[Collected data]
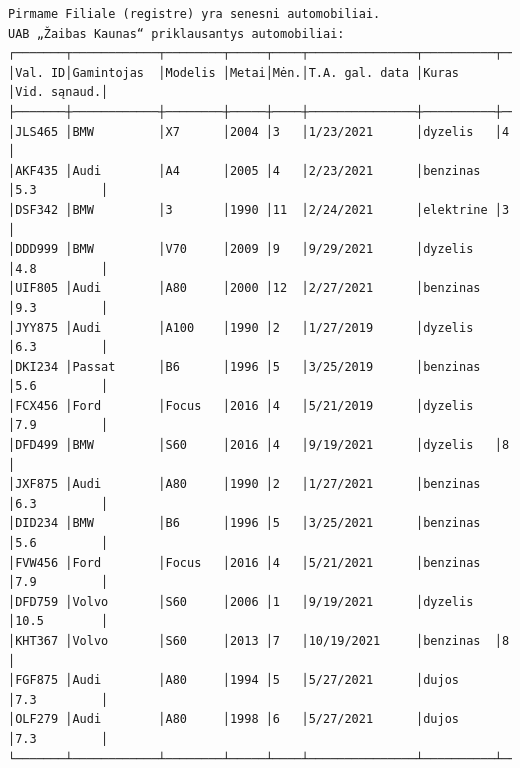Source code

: \documentclass{article}
\begin{document}
\footnotesize
\begin{verbatim}
Pirmame Filiale (registre) yra senesni automobiliai.
UAB „Žaibas Kaunas“ priklausantys automobiliai:
┌───────┬────────────┬────────┬─────┬────┬───────────────┬──────────┬────────────┐
│Val. ID│Gamintojas  │Modelis │Metai│Mėn.│T.A. gal. data │Kuras     │Vid. sąnaud.│
├───────┼────────────┼────────┼─────┼────┼───────────────┼──────────┼────────────┤
│JLS465 │BMW         │X7      │2004 │3   │1/23/2021      │dyzelis   │4           │
│AKF435 │Audi        │A4      │2005 │4   │2/23/2021      │benzinas  │5.3         │
│DSF342 │BMW         │3       │1990 │11  │2/24/2021      │elektrine │3           │
│DDD999 │BMW         │V70     │2009 │9   │9/29/2021      │dyzelis   │4.8         │
│UIF805 │Audi        │A80     │2000 │12  │2/27/2021      │benzinas  │9.3         │
│JYY875 │Audi        │A100    │1990 │2   │1/27/2019      │dyzelis   │6.3         │
│DKI234 │Passat      │B6      │1996 │5   │3/25/2019      │benzinas  │5.6         │
│FCX456 │Ford        │Focus   │2016 │4   │5/21/2019      │dyzelis   │7.9         │
│DFD499 │BMW         │S60     │2016 │4   │9/19/2021      │dyzelis   │8           │
│JXF875 │Audi        │A80     │1990 │2   │1/27/2021      │benzinas  │6.3         │
│DID234 │BMW         │B6      │1996 │5   │3/25/2021      │benzinas  │5.6         │
│FVW456 │Ford        │Focus   │2016 │4   │5/21/2021      │benzinas  │7.9         │
│DFD759 │Volvo       │S60     │2006 │1   │9/19/2021      │dyzelis   │10.5        │
│KHT367 │Volvo       │S60     │2013 │7   │10/19/2021     │benzinas  │8           │
│FGF875 │Audi        │A80     │1994 │5   │5/27/2021      │dujos     │7.3         │
│OLF279 │Audi        │A80     │1998 │6   │5/27/2021      │dujos     │7.3         │
└───────┴────────────┴────────┴─────┴────┴───────────────┴──────────┴────────────┘


\end{verbatim}
\end{document}
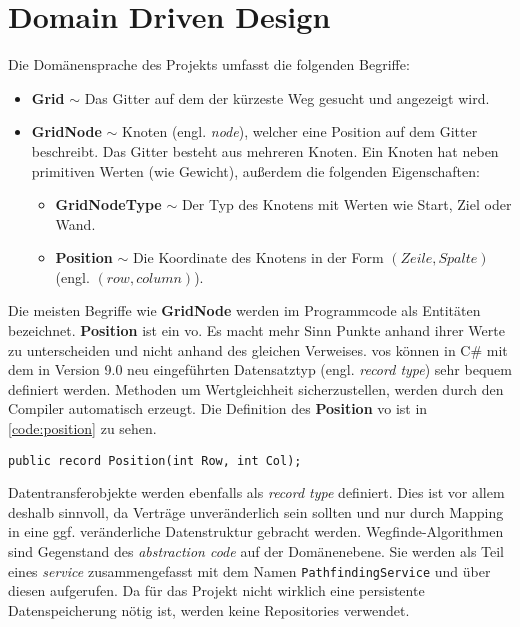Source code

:\part{Domain Driven Design}
Die Domänensprache des Projekts umfasst die folgenden Begriffe:
\begin{itemize}
      \item \textbf{Grid} $\sim$ Das Gitter auf dem der kürzeste Weg gesucht und
            angezeigt wird.
      \item \textbf{GridNode} $\sim$ Knoten (engl. \textit{node}),
            welcher eine Position auf dem Gitter beschreibt. Das
            Gitter besteht aus mehreren Knoten. Ein Knoten hat neben
            primitiven Werten (wie Gewicht), außerdem die
            folgenden Eigenschaften:
            \begin{itemize}[topsep=0pt]
                  \item \textbf{GridNodeType} $\sim$ Der Typ des Knotens mit Werten
                        wie Start, Ziel oder Wand.
                  \item \textbf{Position} $\sim$ Die Koordinate des Knotens in der
                        Form $(Zeile,Spalte)$ (engl. $(row,column)$).
            \end{itemize}
\end{itemize}
Die meisten Begriffe wie \textbf{GridNode} werden im Programmcode als Entitäten bezeichnet.
\textbf{Position} ist ein \ac{vo}. Es macht mehr Sinn Punkte anhand ihrer
Werte zu unterscheiden und nicht anhand des gleichen Verweises.
\acp{vo} können in C\# mit dem in Version 9.0 neu eingeführten
Datensatztyp (engl. \textit{record type}) sehr bequem definiert werden.
Methoden um Wertgleichheit sicherzustellen,
werden durch den Compiler automatisch erzeugt.
Die Definition des \textbf{Position} \ac{vo} ist in \autoref{code:position}
zu sehen.
\begin{lstlisting}[caption={Der Datensatztyp einer Koordinate},label={code:position}]
public record Position(int Row, int Col);
\end{lstlisting}
Datentransferobjekte werden ebenfalls als \textit{record type} definiert.
Dies ist vor allem deshalb sinnvoll, da Verträge unveränderlich sein sollten
und nur durch Mapping in eine ggf. veränderliche Datenstruktur gebracht werden.
Wegfinde-Algorithmen sind Gegenstand des \textit{abstraction code} auf
der Domänenebene. Sie werden als Teil eines \textit{service}
zusammengefasst mit dem Namen \texttt{Path\-findingService} und
über diesen aufgerufen. Da für das Projekt nicht wirklich
eine persistente Datenspeicherung nötig ist, werden keine
Repositories verwendet.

## Aim of the exercise
Give back exactly the lines above, from the line containing "Knotens mit Werten" through the line containing "Die meisten Begriffe", with both end lines and nothing more.

## Response
                  \item \textbf{GridNodeType} $\sim$ Der Typ des Knotens mit Werten
                        wie Start, Ziel oder Wand.
                  \item \textbf{Position} $\sim$ Die Koordinate des Knotens in der
                        Form $(Zeile,Spalte)$ (engl. $(row,column)$).
            \end{itemize}
\end{itemize}
Die meisten Begriffe wie \textbf{GridNode} werden im Programmcode als Entitäten bezeichnet.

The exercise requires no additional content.